_Data for the task_.

■ ■ ■ ■ ■ ■ ■

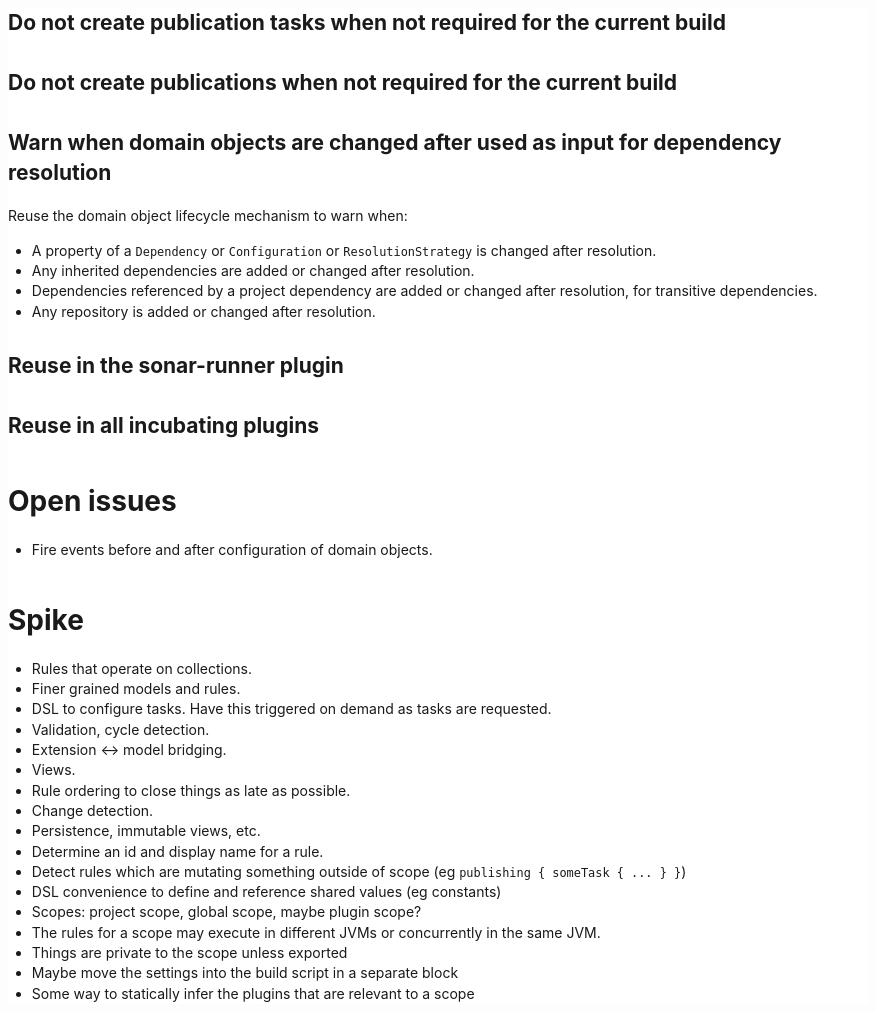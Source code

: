 ## Do not create publication tasks when not required for the current build

## Do not create publications when not required for the current build

## Warn when domain objects are changed after used as input for dependency resolution

Reuse the domain object lifecycle mechanism to warn when:

- A property of a `Dependency` or `Configuration` or `ResolutionStrategy` is changed after resolution.
- Any inherited dependencies are added or changed after resolution.
- Dependencies referenced by a project dependency are added or changed after resolution, for transitive
  dependencies.
- Any repository is added or changed after resolution.

## Reuse in the sonar-runner plugin

## Reuse in all incubating plugins

# Open issues

- Fire events before and after configuration of domain objects.

# Spike

- Rules that operate on collections.
- Finer grained models and rules.
- DSL to configure tasks. Have this triggered on demand as tasks are requested.
- Validation, cycle detection.
- Extension <-> model bridging.
- Views.
- Rule ordering to close things as late as possible.
- Change detection.
- Persistence, immutable views, etc.
- Determine an id and display name for a rule.
- Detect rules which are mutating something outside of scope (eg `publishing { someTask { ... } }`)
- DSL convenience to define and reference shared values (eg constants)
- Scopes: project scope, global scope, maybe plugin scope?
- The rules for a scope may execute in different JVMs or concurrently in the same JVM.
- Things are private to the scope unless exported
- Maybe move the settings into the build script in a separate block
- Some way to statically infer the plugins that are relevant to a scope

■ ■ ■ ■ ■ ■ ■

_Requirement_. An exact copy of the whole listing is required, minus the pictures.

_Task answer_.
Source code

: ## Do not create publication tasks when not required for the current build

## Do not create publications when not required for the current build

## Warn when domain objects are changed after used as input for dependency resolution

Reuse the domain object lifecycle mechanism to warn when:

- A property of a `Dependency` or `Configuration` or `ResolutionStrategy` is changed after resolution.
- Any inherited dependencies are added or changed after resolution.
- Dependencies referenced by a project dependency are added or changed after resolution, for transitive
  dependencies.
- Any repository is added or changed after resolution.

## Reuse in the sonar-runner plugin

## Reuse in all incubating plugins

# Open issues

- Fire events before and after configuration of domain objects.

# Spike

- Rules that operate on collections.
- Finer grained models and rules.
- DSL to configure tasks. Have this triggered on demand as tasks are requested.
- Validation, cycle detection.
- Extension <-> model bridging.
- Views.
- Rule ordering to close things as late as possible.
- Change detection.
- Persistence, immutable views, etc.
- Determine an id and display name for a rule.
- Detect rules which are mutating something outside of scope (eg `publishing { someTask { ... } }`)
- DSL convenience to define and reference shared values (eg constants)
- Scopes: project scope, global scope, maybe plugin scope?
- The rules for a scope may execute in different JVMs or concurrently in the same JVM.
- Things are private to the scope unless exported
- Maybe move the settings into the build script in a separate block
- Some way to statically infer the plugins that are relevant to a scope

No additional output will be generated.